═══ RECORDS SHOWN ═══
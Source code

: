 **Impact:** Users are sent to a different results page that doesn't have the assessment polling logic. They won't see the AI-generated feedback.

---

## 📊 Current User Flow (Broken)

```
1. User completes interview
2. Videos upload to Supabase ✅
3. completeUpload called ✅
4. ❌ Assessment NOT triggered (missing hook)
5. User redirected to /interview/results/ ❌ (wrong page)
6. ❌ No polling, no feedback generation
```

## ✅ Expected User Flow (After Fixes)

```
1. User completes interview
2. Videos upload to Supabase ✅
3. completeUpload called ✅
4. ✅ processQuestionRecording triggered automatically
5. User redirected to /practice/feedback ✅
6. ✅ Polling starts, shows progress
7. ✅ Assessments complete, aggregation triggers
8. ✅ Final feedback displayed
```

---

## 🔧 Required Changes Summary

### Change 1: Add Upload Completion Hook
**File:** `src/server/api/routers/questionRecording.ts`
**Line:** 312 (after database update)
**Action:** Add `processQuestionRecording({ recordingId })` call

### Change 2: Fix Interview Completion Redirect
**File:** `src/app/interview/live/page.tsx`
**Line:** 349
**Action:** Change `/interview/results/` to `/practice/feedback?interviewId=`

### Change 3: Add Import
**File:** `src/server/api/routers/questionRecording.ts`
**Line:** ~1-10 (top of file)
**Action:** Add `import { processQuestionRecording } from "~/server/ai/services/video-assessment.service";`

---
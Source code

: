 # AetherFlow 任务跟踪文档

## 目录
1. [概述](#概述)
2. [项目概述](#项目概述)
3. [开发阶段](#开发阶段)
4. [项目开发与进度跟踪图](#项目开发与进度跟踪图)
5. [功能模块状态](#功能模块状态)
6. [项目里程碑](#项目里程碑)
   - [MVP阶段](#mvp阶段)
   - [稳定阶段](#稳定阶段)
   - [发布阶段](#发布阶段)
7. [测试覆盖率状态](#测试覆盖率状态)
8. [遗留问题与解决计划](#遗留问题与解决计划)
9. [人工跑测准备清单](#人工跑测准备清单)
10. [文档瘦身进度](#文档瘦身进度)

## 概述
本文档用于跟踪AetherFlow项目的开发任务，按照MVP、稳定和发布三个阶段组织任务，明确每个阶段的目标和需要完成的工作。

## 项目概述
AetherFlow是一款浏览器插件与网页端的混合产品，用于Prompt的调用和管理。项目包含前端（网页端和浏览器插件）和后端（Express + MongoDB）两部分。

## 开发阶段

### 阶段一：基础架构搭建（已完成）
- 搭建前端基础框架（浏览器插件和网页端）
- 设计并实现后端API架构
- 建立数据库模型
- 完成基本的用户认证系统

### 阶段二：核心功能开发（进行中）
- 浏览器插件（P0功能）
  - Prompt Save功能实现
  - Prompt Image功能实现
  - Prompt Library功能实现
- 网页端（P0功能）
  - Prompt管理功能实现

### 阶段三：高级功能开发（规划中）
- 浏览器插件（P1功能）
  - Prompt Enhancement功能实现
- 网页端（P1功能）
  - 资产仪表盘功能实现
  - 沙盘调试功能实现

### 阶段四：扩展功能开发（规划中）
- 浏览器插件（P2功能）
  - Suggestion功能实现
═══
Could you write out all the entries word for word?

Source code

: **Impact:** Users are sent to a different results page that doesn't have the assessment polling logic. They won't see the AI-generated feedback.

---

## 📊 Current User Flow (Broken)

```
1. User completes interview
2. Videos upload to Supabase ✅
3. completeUpload called ✅
4. ❌ Assessment NOT triggered (missing hook)
5. User redirected to /interview/results/ ❌ (wrong page)
6. ❌ No polling, no feedback generation
```

## ✅ Expected User Flow (After Fixes)

```
1. User completes interview
2. Videos upload to Supabase ✅
3. completeUpload called ✅
4. ✅ processQuestionRecording triggered automatically
5. User redirected to /practice/feedback ✅
6. ✅ Polling starts, shows progress
7. ✅ Assessments complete, aggregation triggers
8. ✅ Final feedback displayed
```

---

## 🔧 Required Changes Summary

### Change 1: Add Upload Completion Hook
**File:** `src/server/api/routers/questionRecording.ts`
**Line:** 312 (after database update)
**Action:** Add `processQuestionRecording({ recordingId })` call

### Change 2: Fix Interview Completion Redirect
**File:** `src/app/interview/live/page.tsx`
**Line:** 349
**Action:** Change `/interview/results/` to `/practice/feedback?interviewId=`

### Change 3: Add Import
**File:** `src/server/api/routers/questionRecording.ts`
**Line:** ~1-10 (top of file)
**Action:** Add `import { processQuestionRecording } from "~/server/ai/services/video-assessment.service";`

---
Source code

: # AetherFlow 任务跟踪文档

## 目录
1. [概述](#概述)
2. [项目概述](#项目概述)
3. [开发阶段](#开发阶段)
4. [项目开发与进度跟踪图](#项目开发与进度跟踪图)
5. [功能模块状态](#功能模块状态)
6. [项目里程碑](#项目里程碑)
   - [MVP阶段](#mvp阶段)
   - [稳定阶段](#稳定阶段)
   - [发布阶段](#发布阶段)
7. [测试覆盖率状态](#测试覆盖率状态)
8. [遗留问题与解决计划](#遗留问题与解决计划)
9. [人工跑测准备清单](#人工跑测准备清单)
10. [文档瘦身进度](#文档瘦身进度)

## 概述
本文档用于跟踪AetherFlow项目的开发任务，按照MVP、稳定和发布三个阶段组织任务，明确每个阶段的目标和需要完成的工作。

## 项目概述
AetherFlow是一款浏览器插件与网页端的混合产品，用于Prompt的调用和管理。项目包含前端（网页端和浏览器插件）和后端（Express + MongoDB）两部分。

## 开发阶段

### 阶段一：基础架构搭建（已完成）
- 搭建前端基础框架（浏览器插件和网页端）
- 设计并实现后端API架构
- 建立数据库模型
- 完成基本的用户认证系统

### 阶段二：核心功能开发（进行中）
- 浏览器插件（P0功能）
  - Prompt Save功能实现
  - Prompt Image功能实现
  - Prompt Library功能实现
- 网页端（P0功能）
  - Prompt管理功能实现

### 阶段三：高级功能开发（规划中）
- 浏览器插件（P1功能）
  - Prompt Enhancement功能实现
- 网页端（P1功能）
  - 资产仪表盘功能实现
  - 沙盘调试功能实现

### 阶段四：扩展功能开发（规划中）
- 浏览器插件（P2功能）
  - Suggestion功能实现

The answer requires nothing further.